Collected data

►

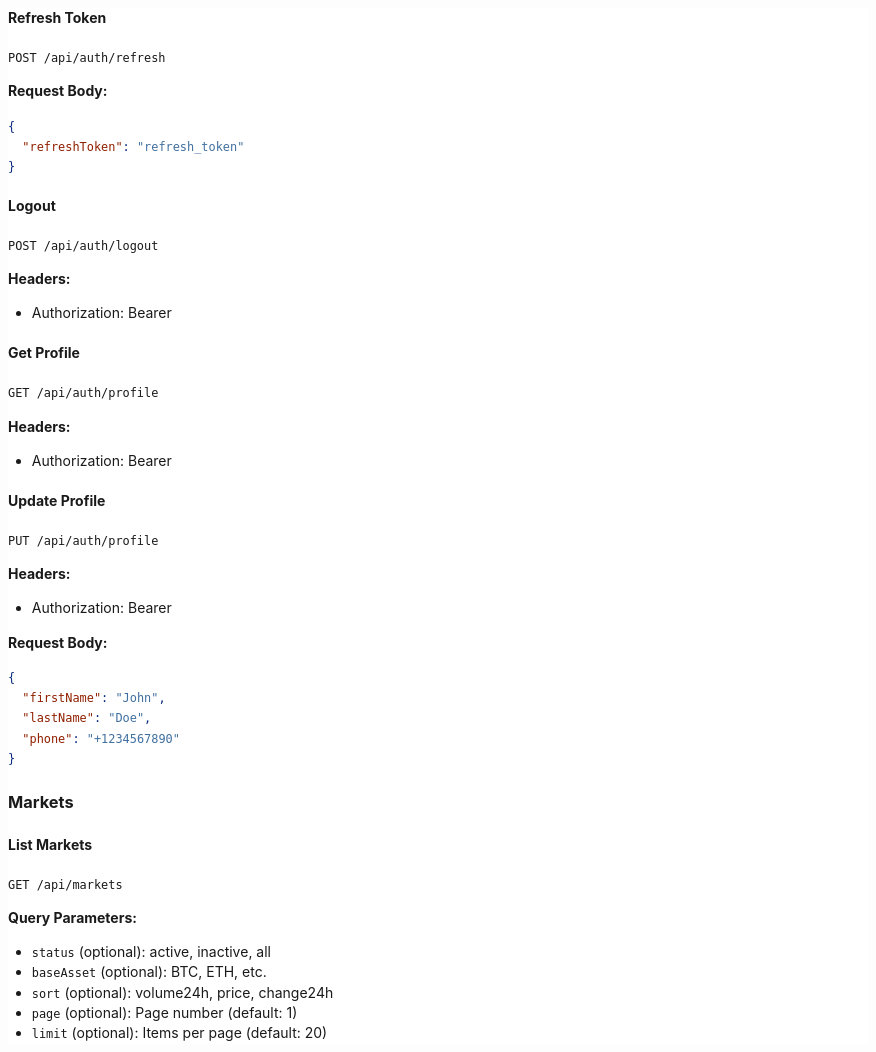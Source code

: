 #### Refresh Token
```http
POST /api/auth/refresh
```

**Request Body:**
```json
{
  "refreshToken": "refresh_token"
}
```

#### Logout
```http
POST /api/auth/logout
```

**Headers:**
- Authorization: Bearer <token>

#### Get Profile
```http
GET /api/auth/profile
```

**Headers:**
- Authorization: Bearer <token>

#### Update Profile
```http
PUT /api/auth/profile
```

**Headers:**
- Authorization: Bearer <token>

**Request Body:**
```json
{
  "firstName": "John",
  "lastName": "Doe",
  "phone": "+1234567890"
}
```

### Markets

#### List Markets
```http
GET /api/markets
```

**Query Parameters:**
- `status` (optional): active, inactive, all
- `baseAsset` (optional): BTC, ETH, etc.
- `sort` (optional): volume24h, price, change24h
- `page` (optional): Page number (default: 1)
- `limit` (optional): Items per page (default: 20)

◄

*Work request*
Without altering anything, output all the lines above but none of the images.

*Result of this exercise*
Source code

: #### Refresh Token
```http
POST /api/auth/refresh
```

**Request Body:**
```json
{
  "refreshToken": "refresh_token"
}
```

#### Logout
```http
POST /api/auth/logout
```

**Headers:**
- Authorization: Bearer <token>

#### Get Profile
```http
GET /api/auth/profile
```

**Headers:**
- Authorization: Bearer <token>

#### Update Profile
```http
PUT /api/auth/profile
```

**Headers:**
- Authorization: Bearer <token>

**Request Body:**
```json
{
  "firstName": "John",
  "lastName": "Doe",
  "phone": "+1234567890"
}
```

### Markets

#### List Markets
```http
GET /api/markets
```

**Query Parameters:**
- `status` (optional): active, inactive, all
- `baseAsset` (optional): BTC, ETH, etc.
- `sort` (optional): volume24h, price, change24h
- `page` (optional): Page number (default: 1)
- `limit` (optional): Items per page (default: 20)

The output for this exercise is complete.